Le monde d’après par Jean-Christophe Chauzy / Casterman.

Publié

JC Chauzy fut longtemps un compagnon de route du roman noir français ainsi qu’un illustrateur inspiré du monde et des musiciens du rock et du blues. J’ai travaillé avec lui sur l’adaptation de deux de mes livres : La guitare de Bo Diddley et Rouge est ma couleur. Son trait vif, sa science de la contre-plongée et son utilisation des gammes colorées font merveille depuis longtemps. Depuis deux ou trois livres, Chauzy a troqué son terrain urbain de prédilection (plutôt Paris, en fait) pour mettre le nez du côté des campagnes pyrénéens. Dans le précédent ouvrage du dessinateur, on faisait connaissance avec une famille qui se retrouvait balayée par un désastre tellurique dont on ne savait trop l’origine mais qui voyait le monde retourner à des valeurs simples : survivre au milieu du chaos, bouffer, se chauffer, ne pas être tué.

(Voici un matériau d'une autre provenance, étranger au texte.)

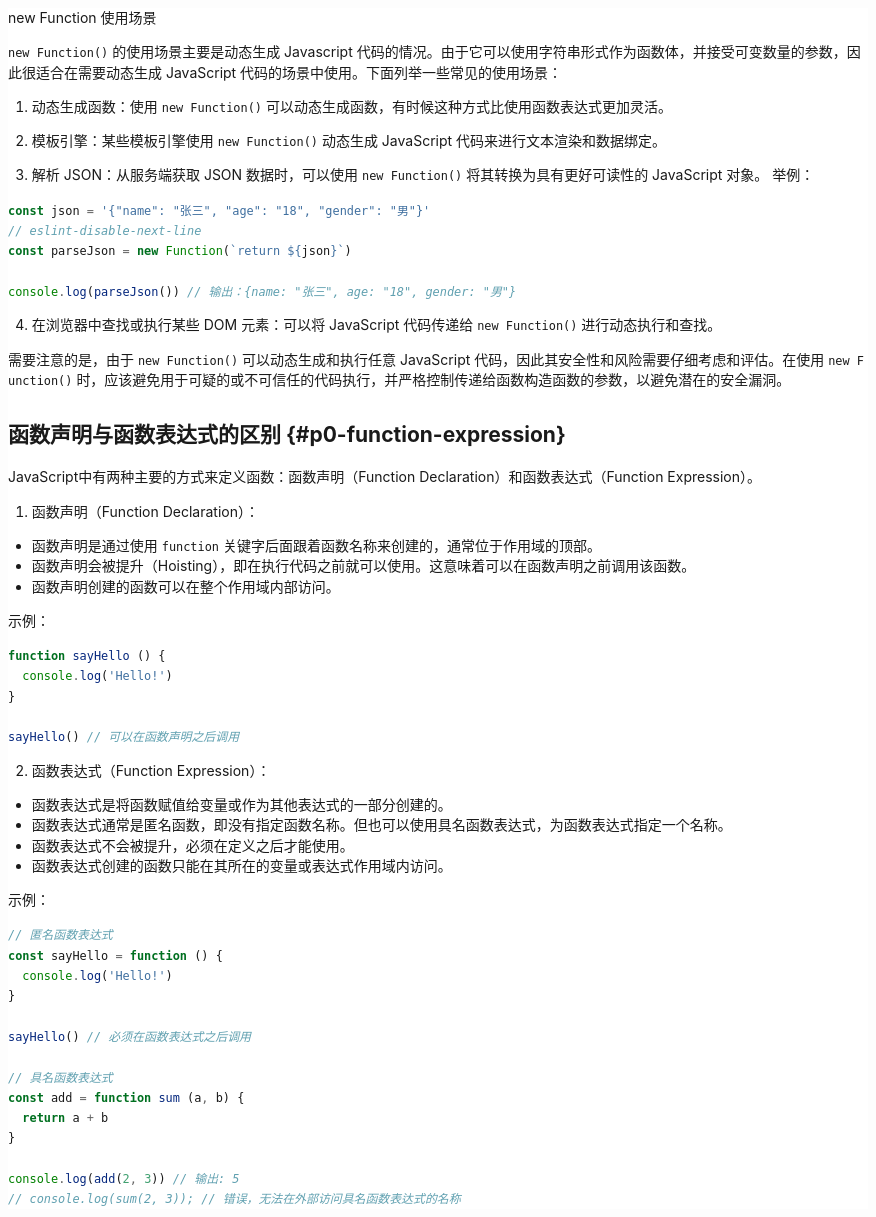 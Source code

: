  new Function 使用场景

`new Function()` 的使用场景主要是动态生成 Javascript 代码的情况。由于它可以使用字符串形式作为函数体，并接受可变数量的参数，因此很适合在需要动态生成 JavaScript 代码的场景中使用。下面列举一些常见的使用场景：

1. 动态生成函数：使用 `new Function()` 可以动态生成函数，有时候这种方式比使用函数表达式更加灵活。

2. 模板引擎：某些模板引擎使用 `new Function()` 动态生成 JavaScript 代码来进行文本渲染和数据绑定。

3. 解析 JSON：从服务端获取 JSON 数据时，可以使用 `new Function()` 将其转换为具有更好可读性的 JavaScript 对象。
举例：

```js
const json = '{"name": "张三", "age": "18", "gender": "男"}'
// eslint-disable-next-line
const parseJson = new Function(`return ${json}`)

console.log(parseJson()) // 输出：{name: "张三", age: "18", gender: "男"}
```

4. 在浏览器中查找或执行某些 DOM 元素：可以将 JavaScript 代码传递给 `new Function()` 进行动态执行和查找。

需要注意的是，由于 `new Function()` 可以动态生成和执行任意 JavaScript 代码，因此其安全性和风险需要仔细考虑和评估。在使用 `new Function()` 时，应该避免用于可疑的或不可信任的代码执行，并严格控制传递给函数构造函数的参数，以避免潜在的安全漏洞。

## 函数声明与函数表达式的区别 {#p0-function-expression}

JavaScript中有两种主要的方式来定义函数：函数声明（Function Declaration）和函数表达式（Function Expression）。

1. 函数声明（Function Declaration）：

* 函数声明是通过使用 `function` 关键字后面跟着函数名称来创建的，通常位于作用域的顶部。
* 函数声明会被提升（Hoisting），即在执行代码之前就可以使用。这意味着可以在函数声明之前调用该函数。
* 函数声明创建的函数可以在整个作用域内部访问。

示例：

```javascript
function sayHello () {
  console.log('Hello!')
}

sayHello() // 可以在函数声明之后调用
```

2. 函数表达式（Function Expression）：

* 函数表达式是将函数赋值给变量或作为其他表达式的一部分创建的。
* 函数表达式通常是匿名函数，即没有指定函数名称。但也可以使用具名函数表达式，为函数表达式指定一个名称。
* 函数表达式不会被提升，必须在定义之后才能使用。
* 函数表达式创建的函数只能在其所在的变量或表达式作用域内访问。

示例：

```javascript
// 匿名函数表达式
const sayHello = function () {
  console.log('Hello!')
}

sayHello() // 必须在函数表达式之后调用

// 具名函数表达式
const add = function sum (a, b) {
  return a + b
}

console.log(add(2, 3)) // 输出: 5
// console.log(sum(2, 3)); // 错误，无法在外部访问具名函数表达式的名称
```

Ici, nous assistons toujours à la fuite en avant de la mère de famille, de ses deux enfants, d’un copain des mômes et du chien. Le but pour les enfants étant de retrouver leur père signalé en Espagne et pour la mère de sauver son cul. Ils avancent dans la douleur, perdent le chien puis le copain des enfants. Cette BD est à classer dans les BD ou romans post-apocalyptiques. Ce qui séduit dans ce livre, c’est la capacité de Chauzy à se renouveler complètement au niveau de l’imagerie, des couleurs et de l’univers décrit, à mille lieux de celui des villes qu’il pouvait dessiner les yeux fermés. Une reconversion graphique réussie, donc.